Il giuramento di Pamfir, opera prima di Dmytro Sukholytkyy-Sobchuk, passato alla Quinzaine 2022 e poi al Torino Film Festival, è il racconto di un personaggio sfaccettato e del faticoso e travagliato rapporto con la sua terra d’origine. Quel lembo di Ucraina – lontano dagli attuali venti di guerra (il film è comunque girato prima del conflitto) ma attraversato da una perenne inquietudine fatta di violenza e sopraffazione – è la rappresentazione terrena di una brutalità sociale, appesa alle liturgie ortodosse della chiesa locale e al potere assoluto di una criminalità ancestrale e senza scrupoli da cui Pamfir sembra destinato a essere schiacciato: due realtà inscalfibili, incuranti delle necessità e delle aspirazioni dei singoli. Pamfir è un uomo deciso a difendere la solidità apparente della sua famiglia, si è rifatto una vita lontano per permettere un futuro ai suoi cari: ma le onde del destino si propagano come i cerchi di un sasso gettato in uno stagno. Non solo ogni azione ha la sua conseguenza ma ogni conseguenza porta con sé un’inevitabile dannazione. Non è una questione di colpe – passate e presenti – di padri e figli, ma l’ineluttabile impossibilità di salvezza e redenzione.
Sukholytkyy-Sobchuk racconta questa parabola di sconfitta umana con solenne semplicità. L’uso del piano sequenza dona al film un tono reiterato, a tratti ipnotico; la descrizione antropologica della comunità sfiora il genere senza cadere (quasi) mai nei tranelli del canone. Il giuramento di Pamfir è una caduta esistenziale tutta terrena, in cui il lato psicologico – se non assente – è assorbito dalla concretezza di una piramide sociale governata dalla brutalità, dall’implacabile relazione di causa ed effetto che conduce alla rovina. Il rischio è un approccio fin troppo programmatico al racconto; un asservimento del fluire della storia allo schema preconcetto in cui i personaggi – e le loro vite – sono costretti al fallimento; uno sguardo asciutto che sconfina nella freddezza invece che nell’empatia. E se lo stile sembra guardare – per il lucido pessimismo, per la capacità di descrivere con pochi elementi, per il rigore della messa in scena – agli esempi migliori del cinema dell’Europa orientale (da Mungiu a Loznitsa), la forza allegorica del film, la sua insistente carica simbolica che culmina nella scena ferina del carnevale, non sempre si dimostra all’altezza delle ambizioni rischiando in più di un momento di appesantire il racconto invece che elevarlo. Il giuramento di Pamfir è un esordio solido ma dagli esiti non sempre felici e quella di Sukholytkyy-Sobchuk è una voce che deve trovare una sua precisa definizione, una compiutezza capace di dare un senso più profondo al materiale incandescente al centro della sua narrazione.
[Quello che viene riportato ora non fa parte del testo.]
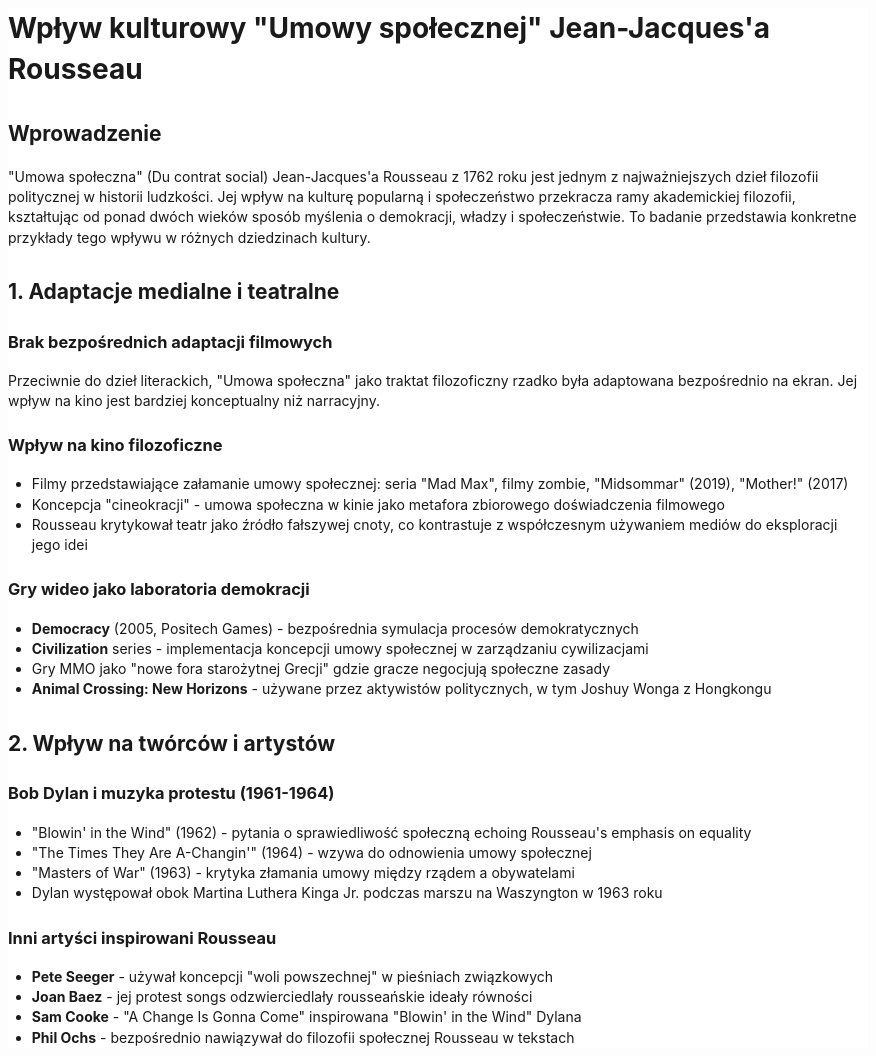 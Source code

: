 # Wpływ kulturowy "Umowy społecznej" Jean-Jacques'a Rousseau

## Wprowadzenie

"Umowa społeczna" (Du contrat social) Jean-Jacques'a Rousseau z 1762 roku jest jednym z najważniejszych dzieł filozofii politycznej w historii ludzkości. Jej wpływ na kulturę popularną i społeczeństwo przekracza ramy akademickiej filozofii, kształtując od ponad dwóch wieków sposób myślenia o demokracji, władzy i społeczeństwie. To badanie przedstawia konkretne przykłady tego wpływu w różnych dziedzinach kultury.

## 1. Adaptacje medialne i teatralne

### Brak bezpośrednich adaptacji filmowych
Przeciwnie do dzieł literackich, "Umowa społeczna" jako traktat filozoficzny rzadko była adaptowana bezpośrednio na ekran. Jej wpływ na kino jest bardziej konceptualny niż narracyjny.

### Wpływ na kino filozoficzne
- Filmy przedstawiające załamanie umowy społecznej: seria "Mad Max", filmy zombie, "Midsommar" (2019), "Mother!" (2017)
- Koncepcja "cineokracji" - umowa społeczna w kinie jako metafora zbiorowego doświadczenia filmowego
- Rousseau krytykował teatr jako źródło fałszywej cnoty, co kontrastuje z współczesnym używaniem mediów do eksploracji jego idei

### Gry wideo jako laboratoria demokracji
- **Democracy** (2005, Positech Games) - bezpośrednia symulacja procesów demokratycznych
- **Civilization** series - implementacja koncepcji umowy społecznej w zarządzaniu cywilizacjami
- Gry MMO jako "nowe fora starożytnej Grecji" gdzie gracze negocjują społeczne zasady
- **Animal Crossing: New Horizons** - używane przez aktywistów politycznych, w tym Joshuy Wonga z Hongkongu

## 2. Wpływ na twórców i artystów

### Bob Dylan i muzyka protestu (1961-1964)
- "Blowin' in the Wind" (1962) - pytania o sprawiedliwość społeczną echoing Rousseau's emphasis on equality
- "The Times They Are A-Changin'" (1964) - wzywa do odnowienia umowy społecznej
- "Masters of War" (1963) - krytyka złamania umowy między rządem a obywatelami
- Dylan występował obok Martina Luthera Kinga Jr. podczas marszu na Waszyngton w 1963 roku

### Inni artyści inspirowani Rousseau
- **Pete Seeger** - używał koncepcji "woli powszechnej" w pieśniach związkowych
- **Joan Baez** - jej protest songs odzwierciedlały rousseańskie ideały równości
- **Sam Cooke** - "A Change Is Gonna Come" inspirowana "Blowin' in the Wind" Dylana
- **Phil Ochs** - bezpośrednio nawiązywał do filozofii społecznej Rousseau w tekstach

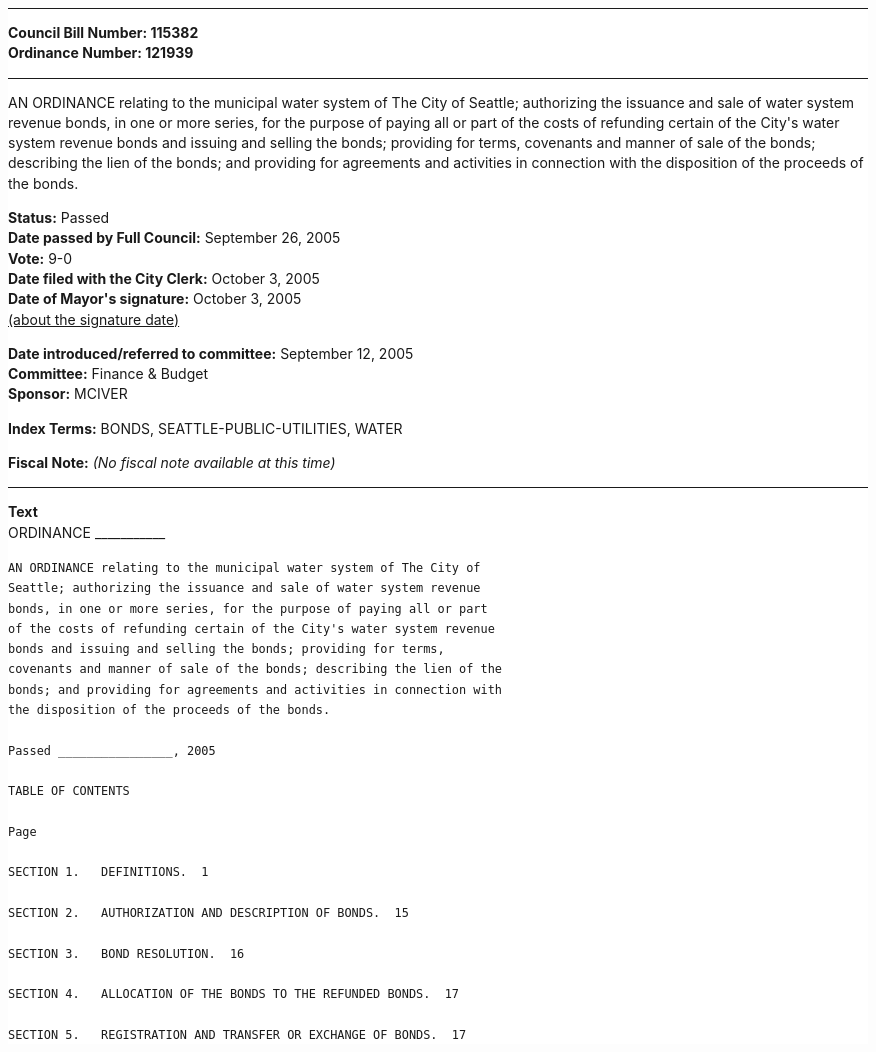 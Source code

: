* * * * *  
  
**Council Bill Number: [](#h0)[](#h2)115382**   
**Ordinance Number: 121939**  
  
* * * * *  
  
AN ORDINANCE relating to the municipal water system of The City of Seattle; authorizing the issuance and sale of water system revenue bonds, in one or more series, for the purpose of paying all or part of the costs of refunding certain of the City's water system revenue bonds and issuing and selling the bonds; providing for terms, covenants and manner of sale of the bonds; describing the lien of the bonds; and providing for agreements and activities in connection with the disposition of the proceeds of the bonds.  
  
**Status:** Passed   
**Date passed by Full Council:** September 26, 2005   
**Vote:** 9-0   
**Date filed with the City Clerk:** October 3, 2005   
**Date of Mayor's signature:** October 3, 2005   
[(about the signature date)](/~public/approvaldate.htm)   
  
  
**Date introduced/referred to committee:** September 12, 2005   
**Committee:** Finance & Budget   
**Sponsor:** MCIVER   
  
**Index Terms:** BONDS, SEATTLE-PUBLIC-UTILITIES, WATER  
  
**Fiscal Note:** *(No fiscal note available at this time)*  
  
* * * * *  
  
**Text**  
    ORDINANCE ___________  
  
    AN ORDINANCE relating to the municipal water system of The City of  
    Seattle; authorizing the issuance and sale of water system revenue  
    bonds, in one or more series, for the purpose of paying all or part  
    of the costs of refunding certain of the City's water system revenue  
    bonds and issuing and selling the bonds; providing for terms,  
    covenants and manner of sale of the bonds; describing the lien of the  
    bonds; and providing for agreements and activities in connection with  
    the disposition of the proceeds of the bonds.  
  
    Passed ________________, 2005  
  
    TABLE OF CONTENTS  
  
    Page  
  
    SECTION 1.   DEFINITIONS.  1  
  
    SECTION 2.   AUTHORIZATION AND DESCRIPTION OF BONDS.  15  
  
    SECTION 3.   BOND RESOLUTION.  16  
  
    SECTION 4.   ALLOCATION OF THE BONDS TO THE REFUNDED BONDS.  17  
  
    SECTION 5.   REGISTRATION AND TRANSFER OR EXCHANGE OF BONDS.  17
Un padre di famiglia torna a casa, ed è costretto a rimettersi in discussione e a giocare sporco per salvaguardare i propri cari. Una storia di contrabbandieri di confine immersa dentro gli usi ed i costumi di una società ancorata alle antiche suggestioni di un passato in cui religione ed eresia sapevano fondersi in modo inestricabile.